It turns out that Iran’s letter to the P5+1 (the UN security council’s permanent members plus Germany) isn’t a flat stonewall of nuclear talks, but a gauzy invitation for negotiations about, well, almost anything…except Iran’s nucelar program. And while I’ve been very much in favor of such talks in the past, we are dealing with a very different Iran after the June 12 elections.
There needs to be some further evidence from the Iranian side that the proposed negotiations are more than just an empty exercise to confer legitimacy on a regime that lost the faith of much of its public in June. For starters, Iran needs to provide the documentation on its nuclear program–which could well be legal under international law, if it only involves enriching uranium–that the IAEA has been requesting. But don’t hold your breath, especially now that the Russians and Chinese have indicated that they won’t agree to an augmented sanctions regime.
Which puts us back…where we always were with the Iranians. I would guess that there are two paths now–one public and one very private. I don’t see how the President can agree to talks on Iran’s terms, given the events of recent months and Iran’s refusal to comply with all the terms of the Nuclear Non-Proliferation Treaty that it signed.

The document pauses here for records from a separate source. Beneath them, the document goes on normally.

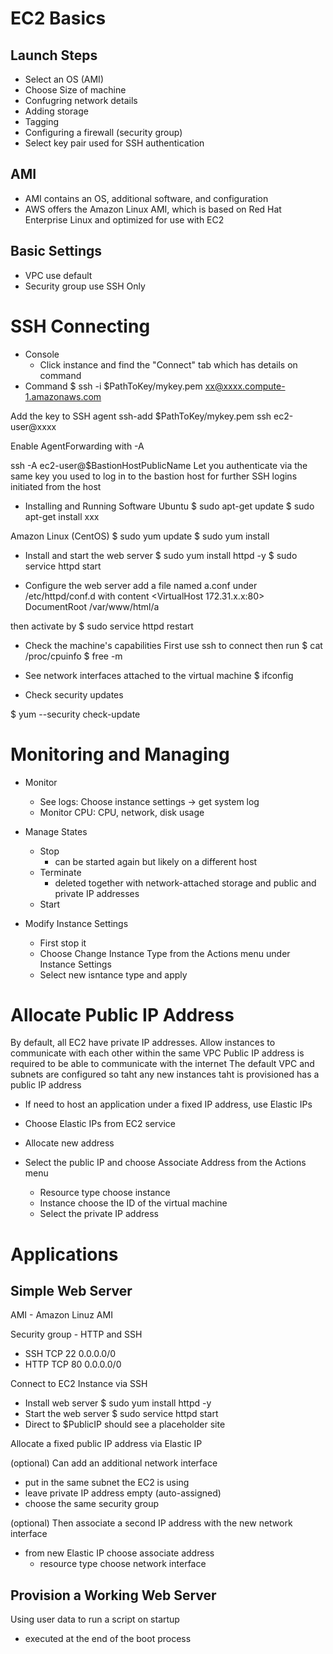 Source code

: # EC2 Basics

## Launch Steps
- Select an OS (AMI)
- Choose Size of machine
- Confugring network details
- Adding storage
- Tagging 
- Configuring a firewall (security group)
- Select key pair used for SSH authentication 

## AMI 
- AMI contains an OS, additional software, and configuration
- AWS offers the Amazon Linux AMI, which is based on Red Hat Enterprise Linux and optimized for use with EC2

## Basic Settings
- VPC use default
- Security group use SSH Only 


# SSH Connecting 
- Console
    - Click instance and find the "Connect" tab which has details on command 
- Command
$ ssh -i $PathToKey/mykey.pem xx@xxxx.compute-1.amazonaws.com 

Add the key to SSH agent
ssh-add $PathToKey/mykey.pem
ssh ec2-user@xxxx

Enable AgentForwarding with -A 

ssh -A ec2-user@$BastionHostPublicName
Let you authenticate via the same key you used to log in to the bastion host for further SSH logins initiated from the host

- Installing and Running Software
Ubuntu 
$ sudo apt-get update 
$ sudo apt-get install xxx

Amazon Linux (CentOS)
$ sudo yum update 
$ sudo yum install 

- Install and start the web server
$ sudo yum install httpd -y
$ sudo service httpd start 

- Configure the web server 
add a file named a.conf under /etc/httpd/conf.d with content
<VirtualHost 172.31.x.x:80>
DocumentRoot /var/www/html/a
</VirtualHost>

then activate by 
$ sudo service httpd restart

- Check the machine's capabilities
First use ssh to connect then run 
$ cat /proc/cpuinfo 
$ free -m 

- See network interfaces attached to the virtual machine
$ ifconfig

- Check security updates 

$ yum --security check-update 


# Monitoring and Managing

- Monitor 
    - See logs: Choose instance settings -> get system log 
    - Monitor CPU: CPU, network, disk usage 

- Manage States
    - Stop
        - can be started again but likely on a different host 
    - Terminate
        - deleted together with network-attached storage and public and private IP addresses 
    - Start

- Modify Instance Settings
    - First stop it 
    - Choose Change Instance Type from the Actions menu under Instance Settings
    - Select new isntance type and apply 


# Allocate Public IP Address

By default, all EC2 have private IP addresses. Allow instances to communicate with each other within the same VPC
Public IP address is required to be able to communicate with the internet
The default VPC and subnets are configured so taht any new instances taht is provisioned has a public IP address 

- If need to host an application under a fixed IP address, use Elastic IPs

- Choose Elastic IPs from EC2 service 
- Allocate new address 
- Select the public IP and choose Associate Address from the Actions menu 
    - Resource type choose instance
    - Instance choose the ID of the virtual machine 
    - Select the private IP address 


# Applications

## Simple Web Server

AMI - Amazon Linuz AMI 

Security group - HTTP and SSH 
- SSH TCP 22 0.0.0.0/0
- HTTP TCP 80 0.0.0.0/0 

Connect to EC2 Instance via SSH 
- Install web server
$ sudo yum install httpd -y
- Start the web server 
$ sudo service httpd start 
- Direct to $PublicIP should see a placeholder site 

Allocate a fixed public IP address via Elastic IP

(optional) Can add an additional network interface
- put in the same subnet the EC2 is using 
- leave private IP address empty (auto-assigned)
- choose the same security group 

(optional) Then associate a second IP address with the new network interface
- from new Elastic IP choose associate address
    - resource type choose network interface 



## Provision a Working Web Server
Using user data to run a script on startup 
- executed at the end of the boot process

Privately, it’s another story. I’d hope that U.S. diplomats are quietly probing the Iranians to see what sort of initial agreements might be reached if the talks commenced. A model for this sort of diplomacy was Henry Kissinger’s secret outreach to China in the early 1970s. If the Iranians can be privately convinced to make some initial concessions–including the documentation the IAEA seeks–the U.S. could promise some concessions in return: spare parts for Iran’s aging Boeing fleet, for example. The talks could begin with a mutual show of good faith.
Vague talks about the importance of global nuclear disarmament offer us nothing while conferring legitimact on the Khamenei-Ahamadinejad government. They are a recipe for dithering.
I’d like to see the United States resume formal diplomatic relations with Iran and so, I think, would the President. But I’m not sure about the Iranians…and it’s now essential for them to demonstrate good faith if the process is to begin.